Visible CWA-AFA Sector Funding
- FY2025: AFA MEC Mesa Airlines $103,167; AFA LEC 24088 Mesa Airlines $29,505; AFA LEC 26044 Mesa Airlines $45,355; AFA LEC 27056 Mesa Airlines $22,377.
- FY2024: AFA MEC Mesa Airlines $169,891; AFA LEC 24088 Mesa Airlines $35,297; AFA LEC 26044 Mesa Airlines $47,509; AFA LEC 27056 Mesa Airlines $29,423.
- FY2023: AFA MEC Mesa Airlines $125,432; AFA LEC 24088 Mesa Airlines $31,916; AFA LEC 26044 Mesa Airlines $48,741; AFA LEC 27056 Mesa Airlines $19,032.
These are visible CWA-AFA sector allocations to Mesa-identified affiliates. They are not, by themselves, a complete measure of all bargaining, legal, administrative, or parent-supported service delivered to the property.
What the Visible Direct Local Share Means
This metric measures the percentage of visible Mesa-specific CWA-AFA sector funding that went directly to named Mesa local bodies rather than to the Mesa MEC.
Formula: direct named Mesa local funding ÷ total visible Mesa-specific CWA-AFA sector funding.
- FY2025: (29,505 + 45,355 + 22,377) ÷ (103,167 + 29,505 + 45,355 + 22,377) = 48.5%.
- FY2024: (35,297 + 47,509 + 29,423) ÷ (169,891 + 35,297 + 47,509 + 29,423) = 39.8%.
- FY2023: (31,916 + 48,741 + 19,032) ÷ (125,432 + 31,916 + 48,741 + 19,032) = 44.3%.
Treat this as a floor, not a complete service measure.
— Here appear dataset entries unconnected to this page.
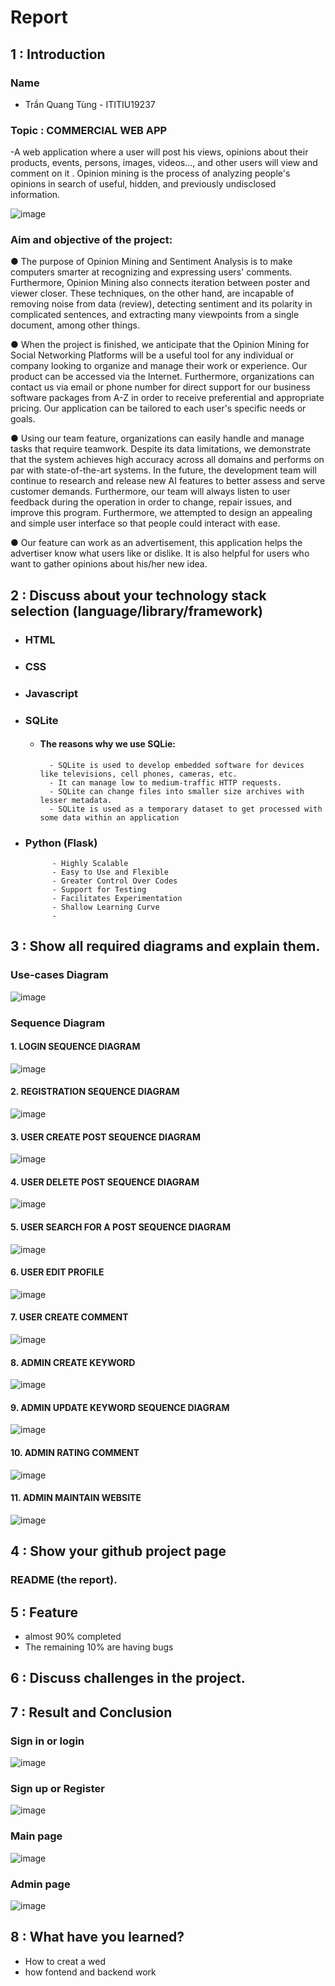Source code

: # Report

## 1 : Introduction
### Name
- Trần Quang Tùng - ITITIU19237

### Topic : COMMERCIAL WEB APP
-A web application where a user will post his views, opinions about their products, events, persons, images, videos..., and other users will view and comment on it . Opinion mining is the process of analyzing people's opinions in search of useful, hidden, and previously undisclosed information. 

![image](https://user-images.githubusercontent.com/83336888/172987829-71b3be56-a22a-47cf-a3dc-341768579b36.png)


### Aim and objective of the project:
 ●	The purpose of Opinion Mining and Sentiment Analysis is to make computers smarter at recognizing and expressing users' comments. Furthermore, Opinion Mining also connects iteration between poster and viewer closer.  These techniques, on the other hand, are incapable of removing noise from data (review), detecting sentiment and its polarity in complicated sentences, and extracting many viewpoints from a single document, among other things.
 
 ●	When the project is finished, we anticipate that the Opinion Mining for Social Networking Platforms will be a useful tool for any individual or company looking to organize and manage their work or experience. Our product can be accessed via the Internet. Furthermore, organizations can contact us via email or phone number for direct support for our business software packages from A-Z in order to receive preferential and appropriate pricing. Our application can be tailored to each user's specific needs or goals. 
 
 ●	Using our team feature, organizations can easily handle and manage tasks that require teamwork. Despite its data limitations, we demonstrate that the system achieves high accuracy across all domains and performs on par with state-of-the-art systems. In the future, the development team will continue to research and release new AI features to better assess and serve customer demands. Furthermore, our team will always listen to user feedback during the operation in order to change, repair issues, and improve this program. Furthermore, we attempted to design an appealing and simple user interface so that people could interact with ease. 

 ● Our feature can work as an advertisement, this application helps the advertiser know what users like or dislike. It is also helpful for users who want to gather opinions about his/her new idea.

## 2 : Discuss about your technology stack selection (language/library/framework)
- ### HTML
- ### CSS
- ### Javascript
- ### SQLite
    - #### The reasons why we use SQLie:
            - SQLite is used to develop embedded software for devices like televisions, cell phones, cameras, etc.
            - It can manage low to medium-traffic HTTP requests.
            - SQLite can change files into smaller size archives with lesser metadata.
            - SQLite is used as a temporary dataset to get processed with some data within an application
- ### Python (Flask)
            - Highly Scalable
            - Easy to Use and Flexible
            - Greater Control Over Codes
            - Support for Testing
            - Facilitates Experimentation
            - Shallow Learning Curve
            - 
## 3 : Show all required diagrams and explain them. 
### Use-cases Diagram

![image](https://user-images.githubusercontent.com/83336888/172988865-46c494ac-9f63-4b44-b5fc-f93c06f7b599.png)

### Sequence Diagram

#### 1.	LOGIN SEQUENCE DIAGRAM

![image](https://user-images.githubusercontent.com/83336888/172989740-d46ef606-9297-4b84-99b8-b055a1000458.png)


#### 2. REGISTRATION SEQUENCE DIAGRAM

![image](https://user-images.githubusercontent.com/83336888/172989758-93be5f56-2677-447e-8932-da0a84912543.png)


#### 3. USER CREATE POST SEQUENCE DIAGRAM

![image](https://user-images.githubusercontent.com/83336888/172989782-f947c80f-ae2e-4cf2-a3d2-233b0fdba06a.png)


#### 4. USER DELETE POST SEQUENCE DIAGRAM

![image](https://user-images.githubusercontent.com/83336888/172989794-63cc2ded-4a4f-45fb-a3c1-5f853ec22005.png)


#### 5. USER SEARCH FOR A POST SEQUENCE DIAGRAM

![image](https://user-images.githubusercontent.com/83336888/172989829-e8343d0a-0dad-4261-a0b8-486922a48f3f.png)


#### 6. USER EDIT PROFILE

![image](https://user-images.githubusercontent.com/83336888/172989855-d9e4f696-437d-4260-94a1-013ff81f571b.png)

#### 7. USER CREATE COMMENT

![image](https://user-images.githubusercontent.com/83336888/172989871-4b7cdf68-db2f-44bb-a1f5-b53fe5e51919.png)

#### 8. ADMIN CREATE KEYWORD

![image](https://user-images.githubusercontent.com/83336888/172989885-70ace66c-9312-4b8d-84f2-8bc6cb156e29.png)

#### 9. ADMIN UPDATE KEYWORD SEQUENCE DIAGRAM

![image](https://user-images.githubusercontent.com/83336888/172989901-54ba39f9-0ab3-4d0d-b80f-cadb4d24733e.png)

#### 10. ADMIN RATING COMMENT

![image](https://user-images.githubusercontent.com/83336888/172989914-59587b05-b38d-4996-9c21-fe5bb70c2687.png)

#### 11. ADMIN MAINTAIN WEBSITE

![image](https://user-images.githubusercontent.com/83336888/172989923-28264d39-aee2-4fea-b13c-ac3bea5847ff.png)


## 4 : Show your github project page
### README (the report).

## 5 : Feature
- almost 90% completed
- The remaining 10% are having bugs

## 6 : Discuss challenges in the project.

## 7 : Result and Conclusion

### Sign in or login 

![image](https://user-images.githubusercontent.com/83336888/172990735-c81ceafd-7967-4a09-bf44-806fb98b4127.png)

### Sign up or Register

![image](https://user-images.githubusercontent.com/83336888/172990789-5e858205-d869-43ec-8597-d195531c1c44.png)

### Main page

![image](https://user-images.githubusercontent.com/83336888/172990915-2b02c5be-572c-4a62-b7db-2d1a33be0d85.png)

### Admin page 

![image](https://user-images.githubusercontent.com/83336888/172990978-ef404ad8-0ed7-4828-9f87-ca0f020b1301.png)


## 8 : What have you learned? 
- How to creat a wed
- how fontend and backend work
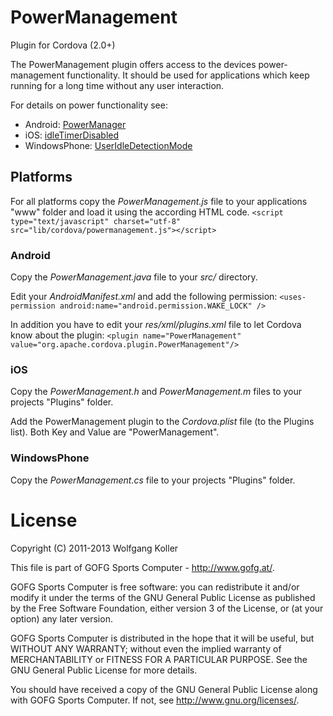 PowerManagement
===============
Plugin for Cordova (2.0+)

The PowerManagement plugin offers access to the devices power-management functionality.
It should be used for applications which keep running for a long time without any user interaction.

For details on power functionality see:

* Android: [PowerManager](http://developer.android.com/reference/android/os/PowerManager.html)
* iOS: [idleTimerDisabled](http://developer.apple.com/library/ios/documentation/UIKit/Reference/UIApplication_Class/Reference/Reference.html#//apple_ref/occ/instp/UIApplication/idleTimerDisabled)
* WindowsPhone: [UserIdleDetectionMode](http://msdn.microsoft.com/en-US/library/windowsphone/develop/microsoft.phone.shell.phoneapplicationservice.useridledetectionmode%28v=vs.105%29.aspx)

Platforms
---------
For all platforms copy the *PowerManagement.js* file to your applications "www" folder and load it using the according HTML code.
`<script type="text/javascript" charset="utf-8" src="lib/cordova/powermanagement.js"></script>`

### Android
Copy the *PowerManagement.java* file to your *src/* directory.

Edit your *AndroidManifest.xml* and add the following permission:
`<uses-permission android:name="android.permission.WAKE_LOCK" />`

In addition you have to edit your *res/xml/plugins.xml* file to let Cordova know about the plugin:
`<plugin name="PowerManagement" value="org.apache.cordova.plugin.PowerManagement"/>`

### iOS
Copy the *PowerManagement.h* and *PowerManagement.m* files to your projects "Plugins" folder.

Add the PowerManagement plugin to the *Cordova.plist* file (to the Plugins list). Both Key and Value are "PowerManagement".

### WindowsPhone
Copy the *PowerManagement.cs* file to your projects "Plugins" folder.

License
=======
Copyright (C) 2011-2013 Wolfgang Koller

This file is part of GOFG Sports Computer - http://www.gofg.at/.

GOFG Sports Computer is free software: you can redistribute it and/or modify
it under the terms of the GNU General Public License as published by
the Free Software Foundation, either version 3 of the License, or
(at your option) any later version.

GOFG Sports Computer is distributed in the hope that it will be useful,
but WITHOUT ANY WARRANTY; without even the implied warranty of
MERCHANTABILITY or FITNESS FOR A PARTICULAR PURPOSE.  See the
GNU General Public License for more details.

You should have received a copy of the GNU General Public License
along with GOFG Sports Computer.  If not, see <http://www.gnu.org/licenses/>.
It captures only direct Mesa-specific CWA-AFA sector funding lines that are publicly visible on the sector LM-2.
Local Representation Visibility
Mesa’s local structure is visible through Council 44 IAH, Council 56 PHX, and Council 88 IAD/SDF on the elections site, which show current election scheduling and recent officer results.
For a deeper explanation of how CWA-AFA negotiating committees are chosen, how staff negotiators are assigned, and where compensation appears in public reporting, see How CWA-AFA Negotiating Committees and Staff Negotiators Work .
Merger and Cross-Union Cost Visibility
No direct Republic-merger or IBT joint-representation cost line has been identified in the Mesa filings reviewed here. The publicly described merger-transition process involving CWA-AFA, the Teamsters, and Republic emerged later in 2025, after the FY2025 filing period used in this report.
That does not mean no merger-related costs existed. It means the Mesa filings reviewed here do not separately identify them. If those costs become publicly visible, they are more likely to appear in a later filing cycle or in other merger-transition materials.
Interpretive Caution
Mesa sits in the clearer-throughline group because the public record shows visible sector funding to the MEC and to multiple named local bodies. Even so, the visible local-dollar share remains only a floor, because some services may still be embedded in upstream sector support or other non-itemized structures.